Integrated analysis of histone modification features in clear cell renal cancer for risk stratification and therapeutic prediction.

Transl Oncol

Department of Urology, The First Affiliated Hospital of Anhui Medical University, Hefei, 230022, PR China; Institute of Urology, Anhui Medical University, Hefei, 230022, PR China; Anhui Province Key Laboratory of Urological and Andrological Diseases Research and Medical Transformation, Hefei, 230022, PR China. Electronic address:

Published: September 2024

Clear cell renal cell carcinoma (ccRCC) is a common urological malignancy that is involved in tumor genesis and development. However, few studies have focused on the predictive role of the global histone modification status in ccRCC. A total of 621 patients with complete transcript information and corresponding clinical profiles were obtained from TCGA-KIRC, GSE22541, and EMTAB3267 cohorts.
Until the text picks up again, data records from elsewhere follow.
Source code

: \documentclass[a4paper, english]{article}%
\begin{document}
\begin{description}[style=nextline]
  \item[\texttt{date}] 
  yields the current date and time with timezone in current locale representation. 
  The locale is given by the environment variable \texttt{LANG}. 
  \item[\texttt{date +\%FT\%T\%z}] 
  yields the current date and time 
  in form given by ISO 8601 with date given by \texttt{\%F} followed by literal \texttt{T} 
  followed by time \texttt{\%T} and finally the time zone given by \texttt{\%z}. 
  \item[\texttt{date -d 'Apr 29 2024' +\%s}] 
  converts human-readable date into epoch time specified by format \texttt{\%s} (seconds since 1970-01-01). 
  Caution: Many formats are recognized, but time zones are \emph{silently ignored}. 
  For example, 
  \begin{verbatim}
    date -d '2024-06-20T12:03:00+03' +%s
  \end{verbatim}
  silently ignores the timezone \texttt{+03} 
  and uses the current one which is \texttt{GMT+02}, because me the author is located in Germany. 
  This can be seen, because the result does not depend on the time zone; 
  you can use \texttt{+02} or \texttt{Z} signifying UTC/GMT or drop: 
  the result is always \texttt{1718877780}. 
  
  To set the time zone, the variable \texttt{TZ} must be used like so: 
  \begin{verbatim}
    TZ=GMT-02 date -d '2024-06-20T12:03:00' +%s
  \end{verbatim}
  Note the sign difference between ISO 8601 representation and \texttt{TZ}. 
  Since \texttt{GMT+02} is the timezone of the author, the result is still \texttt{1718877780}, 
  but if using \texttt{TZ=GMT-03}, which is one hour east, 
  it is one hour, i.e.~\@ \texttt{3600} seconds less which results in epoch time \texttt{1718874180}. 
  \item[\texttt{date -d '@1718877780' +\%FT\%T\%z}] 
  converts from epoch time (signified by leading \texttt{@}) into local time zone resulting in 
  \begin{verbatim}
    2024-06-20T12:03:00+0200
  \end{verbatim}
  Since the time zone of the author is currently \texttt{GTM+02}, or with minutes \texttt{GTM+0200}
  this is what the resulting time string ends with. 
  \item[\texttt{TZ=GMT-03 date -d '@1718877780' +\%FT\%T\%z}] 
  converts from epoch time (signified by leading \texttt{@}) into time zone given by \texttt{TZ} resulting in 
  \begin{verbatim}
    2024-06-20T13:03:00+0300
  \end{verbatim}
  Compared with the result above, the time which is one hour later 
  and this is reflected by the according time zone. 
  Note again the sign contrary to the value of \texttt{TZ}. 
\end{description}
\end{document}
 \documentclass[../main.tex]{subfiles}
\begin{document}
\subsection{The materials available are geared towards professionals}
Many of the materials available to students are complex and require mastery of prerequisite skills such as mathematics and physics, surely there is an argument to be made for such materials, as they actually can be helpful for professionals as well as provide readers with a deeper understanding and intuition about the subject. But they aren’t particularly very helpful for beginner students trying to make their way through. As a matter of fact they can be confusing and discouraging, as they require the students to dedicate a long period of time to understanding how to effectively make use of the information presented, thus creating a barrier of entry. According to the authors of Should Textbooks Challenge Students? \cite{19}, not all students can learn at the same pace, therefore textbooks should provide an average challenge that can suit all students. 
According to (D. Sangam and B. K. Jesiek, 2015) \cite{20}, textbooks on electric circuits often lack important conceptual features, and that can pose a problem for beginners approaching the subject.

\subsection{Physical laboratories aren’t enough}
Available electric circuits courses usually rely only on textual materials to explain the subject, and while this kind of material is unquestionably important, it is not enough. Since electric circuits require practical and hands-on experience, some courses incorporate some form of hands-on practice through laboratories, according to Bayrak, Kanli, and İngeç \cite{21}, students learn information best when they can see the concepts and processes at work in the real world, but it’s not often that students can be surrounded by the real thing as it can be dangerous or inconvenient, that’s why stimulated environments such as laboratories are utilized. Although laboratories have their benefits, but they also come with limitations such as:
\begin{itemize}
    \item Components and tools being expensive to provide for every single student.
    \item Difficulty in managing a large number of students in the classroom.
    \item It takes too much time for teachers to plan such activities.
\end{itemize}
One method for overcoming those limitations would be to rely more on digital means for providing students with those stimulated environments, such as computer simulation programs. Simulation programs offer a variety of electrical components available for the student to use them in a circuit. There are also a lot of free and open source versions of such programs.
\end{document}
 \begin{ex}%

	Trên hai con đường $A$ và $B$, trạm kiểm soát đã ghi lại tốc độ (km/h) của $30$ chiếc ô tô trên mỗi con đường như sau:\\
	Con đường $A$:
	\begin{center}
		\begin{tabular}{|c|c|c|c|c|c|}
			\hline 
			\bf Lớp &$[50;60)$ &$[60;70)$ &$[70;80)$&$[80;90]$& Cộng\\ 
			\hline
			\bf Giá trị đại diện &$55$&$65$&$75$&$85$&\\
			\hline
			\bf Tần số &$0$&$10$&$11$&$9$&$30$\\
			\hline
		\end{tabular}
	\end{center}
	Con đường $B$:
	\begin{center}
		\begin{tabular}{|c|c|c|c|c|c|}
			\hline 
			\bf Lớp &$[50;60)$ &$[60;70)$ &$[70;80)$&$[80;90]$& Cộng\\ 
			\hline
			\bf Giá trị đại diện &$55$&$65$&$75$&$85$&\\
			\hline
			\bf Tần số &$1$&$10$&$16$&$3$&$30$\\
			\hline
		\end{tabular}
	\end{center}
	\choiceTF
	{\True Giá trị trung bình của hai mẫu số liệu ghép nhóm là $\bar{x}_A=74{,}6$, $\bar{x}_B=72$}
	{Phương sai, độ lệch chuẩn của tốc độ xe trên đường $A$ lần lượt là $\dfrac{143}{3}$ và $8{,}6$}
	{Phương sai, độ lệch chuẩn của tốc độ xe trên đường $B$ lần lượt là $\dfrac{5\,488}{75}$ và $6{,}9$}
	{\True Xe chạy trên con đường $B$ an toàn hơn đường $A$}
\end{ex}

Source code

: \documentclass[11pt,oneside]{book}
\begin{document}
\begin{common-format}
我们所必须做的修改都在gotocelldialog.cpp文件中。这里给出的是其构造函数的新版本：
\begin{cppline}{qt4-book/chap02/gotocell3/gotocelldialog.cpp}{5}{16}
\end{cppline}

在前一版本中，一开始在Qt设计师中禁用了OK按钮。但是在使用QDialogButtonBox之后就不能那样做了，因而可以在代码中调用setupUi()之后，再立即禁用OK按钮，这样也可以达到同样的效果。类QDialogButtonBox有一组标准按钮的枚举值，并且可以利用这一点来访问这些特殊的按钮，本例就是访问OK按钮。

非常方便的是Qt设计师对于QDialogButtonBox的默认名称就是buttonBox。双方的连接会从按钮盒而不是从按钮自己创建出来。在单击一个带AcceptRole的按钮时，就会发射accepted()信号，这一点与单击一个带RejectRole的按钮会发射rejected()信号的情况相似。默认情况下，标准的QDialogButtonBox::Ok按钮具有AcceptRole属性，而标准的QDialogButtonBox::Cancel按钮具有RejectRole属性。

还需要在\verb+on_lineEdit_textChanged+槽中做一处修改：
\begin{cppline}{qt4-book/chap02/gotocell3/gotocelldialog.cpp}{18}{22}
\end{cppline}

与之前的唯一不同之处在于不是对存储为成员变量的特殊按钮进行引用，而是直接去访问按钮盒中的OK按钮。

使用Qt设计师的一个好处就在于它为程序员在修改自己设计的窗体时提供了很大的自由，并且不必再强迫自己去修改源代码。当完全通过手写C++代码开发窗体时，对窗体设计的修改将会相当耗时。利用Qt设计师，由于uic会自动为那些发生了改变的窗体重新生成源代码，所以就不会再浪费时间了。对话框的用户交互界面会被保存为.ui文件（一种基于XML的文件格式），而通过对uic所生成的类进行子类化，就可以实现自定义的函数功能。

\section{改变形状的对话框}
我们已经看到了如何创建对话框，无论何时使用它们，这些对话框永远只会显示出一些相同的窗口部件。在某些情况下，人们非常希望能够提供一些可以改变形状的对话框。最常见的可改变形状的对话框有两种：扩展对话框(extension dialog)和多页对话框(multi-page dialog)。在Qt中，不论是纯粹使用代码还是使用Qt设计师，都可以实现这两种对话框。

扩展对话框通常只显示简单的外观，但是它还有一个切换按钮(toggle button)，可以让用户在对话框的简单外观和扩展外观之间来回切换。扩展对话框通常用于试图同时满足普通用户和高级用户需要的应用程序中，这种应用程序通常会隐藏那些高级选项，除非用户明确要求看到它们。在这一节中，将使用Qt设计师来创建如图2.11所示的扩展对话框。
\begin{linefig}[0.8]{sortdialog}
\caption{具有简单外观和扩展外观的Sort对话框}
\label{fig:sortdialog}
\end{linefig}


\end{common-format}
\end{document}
A total of 122 histone modification relevant pathways were derived from MSigDB, and their activation status was quantified using GSVA. Differentially expressed genes (DEGs) were identified and filtrated using univariate Cox regression analysis. The signature was built relied on the least absolute shrinkage and selection operator (LASSO) regression analysis, and evaluated from survival difference, chemotherapy response, and activated pathways. A novel nomogram was established to quantify the probability of death in different patients. Seven risky and fifty-eight protective genes were used in LASSO analysis, and six genes were used to build the histone modification gene (HiMG) signature, which showed significant independent prognostic potential in all three cohorts. The nomogram showed acceptable incremental predictions. CKS2 (p = 0.004) and PD1 (p = 0.002) expression were significantly higher in grade 3 ccRCC than in grades 1-2. CKS2 siRNA in renal cancer cells caused reductions in cellular proliferation, migration, and invasion. Patients with low HiMG may be potential responders to rapamycin, erlotinib and FH535, while AZD6482 and CHIR-99,021 may be more suitable for patients with high HiMG levels. ccRCC histone modification distribution and a clinical signature for prognosis prediction, clinical decision making, and molecular mechanism exploration, were established for risk stratification and personalized treatments.